5.4. String Functions
SQL Server has several functions that operate on strings; for example, functions
for the extraction of part of a string, functions to find the length of a string, functions to find
matching characters in strings, etc. In this section, we explore some of these common and useful
string functions. String functions are not aggregatesthey are row-level functions, as they operate
on one value in one row at a time. String functions are read-only functions and will not change the
underlying data in the database unless UPDATEs are performed. We start our discussion of
string functions with string concatenation
.
5.4.1. String Concatenation
String manipulations often require concatenation,
which means to connect things together. In this section we look at the string concatenation operator
available in SQL Server , the +.
To see an example of concatenation, using the Employee table, we will first
list the names of the employees using the following statement:
SELECT names
FROM Employee
This query produces the following output:
names
---------------
Sumon Bagui
Sudip Bagui
Priyashi Saha
Ed Evans
Genny George
(5 row(s) affected)
Now, suppose you would like to concatenate each of the names with ", Esq." Type the
following:
SELECT names + ', Esq.' AS [Employee Names]
FROM Employee
This query produces:
Employee Names
---------------------
Sumon Bagui, Esq.
Sudip Bagui, Esq.
Priyashi Saha, Esq.
Ed Evans, Esq.
Genny George, Esq.
(5 row(s) affected)
As another example, suppose you want to add a series of dots (.....) to the
left side of the names column. You would type:
SELECT ('.....'+ names) AS [Employee Names]
FROM Employee
to produce the following result set:
Employee Names
--------------------
.....Sumon Bagui
.....Sudip Bagui
.....Priyashi Saha
.....Ed Evans
.....Genny George
(5 row(s) affected)
Similarly, to add ..... to the right side of names column, type:
SELECT (names + '.....') AS [Employee Names]
FROM Employee
This query returns:
Employee Names
--------------------
Sumon Bagui.....
Sudip Bagui.....
Priyashi Saha.....
Ed Evans.....
Genny George.....
(5 row(s) affected)
5.4.2. String Extractors
SQL has several string extractor functions. This section briefly describes some of
the more useful string extractors, like SUBSTRING,
LEFT, RIGHT, LTRIM, RTRIM, and CHARINDEX. Now suppose
(again) that the Employee table has the following data:
names wage hours
--------------- ------------ -----------
Sumon Bagui 10.0000 40
Sudip Bagui 15.0000 30
Priyashi Saha 18.0000 NULL
Ed Evans NULL 10
Genny George 20.0000 40
(5 row(s) affected)
And suppose you want to display the names in the following format:
Employee Names
------------------------
Sumon, B.
Sudip, B.
Priyashi, S.
Ed, E.
Genny, G.
(5 row(s) affected)
You can achieve this output by using a combination of the string functions to break
down names into parts, re-assemble (concatenate) those parts, and then concatenate a comma
and period in their respective (appropriate) locations. Before we completely solve this particular
problem, in the next few sections we will explain the string functions that you will need to get
this output. Then we will show you how to get this result.

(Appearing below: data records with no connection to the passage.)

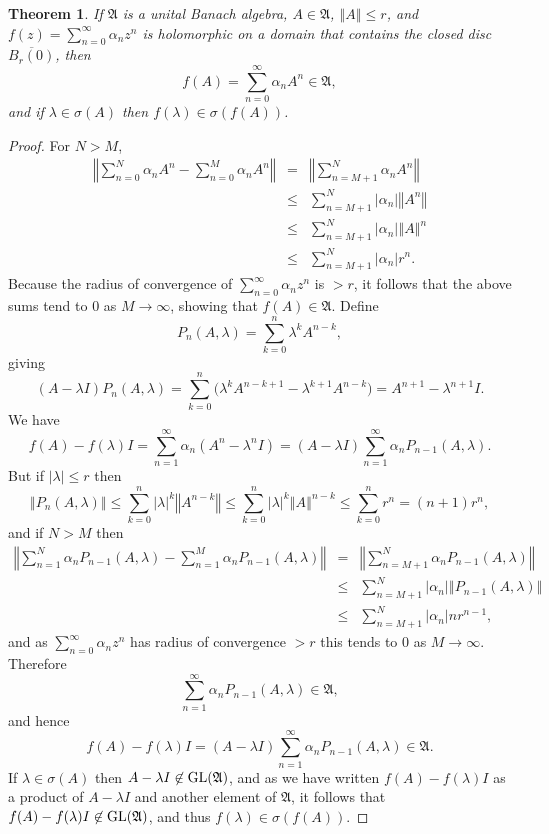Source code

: \documentclass{article}
\newcommand{\GL}{\ensuremath\mathrm{GL}}
\newcommand{\norm}[1]{\left\Vert #1 \right\Vert}
\newtheorem{theorem}{Theorem}
\theoremstyle{definition}
\begin{document}
\begin{theorem}
If $\mathfrak{A}$ is a unital Banach algebra, $A \in \mathfrak{A}$, $\norm{A} \leq r$, and $f(z)=\sum_{n=0}^\infty \alpha_n z^n$ is holomorphic on a domain that contains the closed disc $\overline{B_r(0)}$,
then
\[
f(A)=\sum_{n=0}^\infty \alpha_n A^n \in \mathfrak{A},
\]
and if $\lambda \in \sigma(A)$ then $f(\lambda) \in \sigma(f(A))$.
\label{mapping}
\end{theorem}
\begin{proof}
For $N>M$,
\begin{eqnarray*}
\norm{\sum_{n=0}^N \alpha_n A^n -\sum_{n=0}^M \alpha_n A^n} &=&\norm{ \sum_{n=M+1}^N \alpha_n A^n}\\
&\leq& \sum_{n=M+1}^N |\alpha_n| \norm{A^n}\\
&\leq&\sum_{n=M+1}^N |\alpha_n| \norm{A}^n\\
&\leq&\sum_{n=M+1}^N |\alpha_n| r^n.
\end{eqnarray*}
Because the radius of convergence of $\sum_{n=0}^\infty \alpha_n z^n$ is $>r$, it follows that the above sums tend to $0$ as $M \to \infty$, showing that
$f(A) \in \mathfrak{A}$.
Define
\[
P_n(A,\lambda)=\sum_{k=0}^n \lambda^k A^{n-k},
\]
giving
\[
(A-\lambda I)P_n(A,\lambda)=\sum_{k=0}^n\Big( \lambda^k A^{n-k+1} -  \lambda^{k+1} A^{n-k}\Big)
=A^{n+1} - \lambda^{n+1} I.
\]
We have
\[
f(A)-f(\lambda)I = \sum_{n=1}^\infty \alpha_n(A^n - \lambda^n I) =
(A-\lambda I) \sum_{n=1}^\infty \alpha_n P_{n-1}(A,\lambda).
\]
But  if $|\lambda| \leq r$ then
\[
\norm{P_n(A,\lambda)} \leq \sum_{k=0}^n |\lambda|^k \norm{A^{n-k}}
\leq \sum_{k=0}^n |\lambda|^k \norm{A}^{n-k} \leq \sum_{k=0}^n r^n=(n+1)r^n,
\]
and if $N>M$ then
\begin{eqnarray*}
\norm{\sum_{n=1}^N \alpha_n P_{n-1}(A,\lambda) - \sum_{n=1}^M \alpha_n P_{n-1}(A,\lambda)}&=&
\norm{\sum_{n=M+1}^N \alpha_n P_{n-1}(A,\lambda)}\\
&\leq&\sum_{n=M+1}^N |\alpha_n| \norm{P_{n-1}(A,\lambda)}\\
&\leq&\sum_{n=M+1}^N |\alpha_n| n r^{n-1},
\end{eqnarray*}
and as $\sum_{n=0}^\infty \alpha_n z^n$ has radius of convergence $>r$ this tends to $0$ as $M \to \infty$.
Therefore
\[
\sum_{n=1}^\infty \alpha_n P_{n-1}(A,\lambda) \in \mathfrak{A},
\]
and hence
\[
f(A)-f(\lambda)I = (A-\lambda I) \sum_{n=1}^\infty \alpha_n P_{n-1}(A,\lambda) \in \mathfrak{A}.
\]
If $\lambda \in \sigma(A)$ then $A-\lambda I \not \in \GL(\mathfrak{A})$, and as we have written $f(A)-f(\lambda)I$ as a product of $A-\lambda I$ and another element of $\mathfrak{A}$,
it follows that $f(A)-f(\lambda)I \not \in \GL(\mathfrak{A})$, and thus $f(\lambda) \in \sigma(f(A))$.
\end{proof}
\end{document}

5.4.2.1. The SUBSTRING function
The SUBSTRING function returns part of a string. Following is the format for
the SUBSTRING function:
SUBSTRING(stringexpression, startposition, length)
stringexpression is the column that we will be using,
startposition tells SQL Server where in the stringexpression to
start retrieving characters from, and length tells SQL Server how many characters to
extract. All three parameters are required in SQL Server's
SUBSTRING function. For example, type the following:
SELECT names, SUBSTRING(names,2,4) AS [middle of names]
FROM Employee
This query returns:
names middle of names
--------------- ---------------
Sumon Bagui umon
Sudip Bagui udip
Priyashi Saha riya
Ed Evans d Ev
Genny George enny
(5 row(s) affected)
SUBSTRING(names,2,4) started from the second position in the column,
names, and extracted four characters starting from position 2.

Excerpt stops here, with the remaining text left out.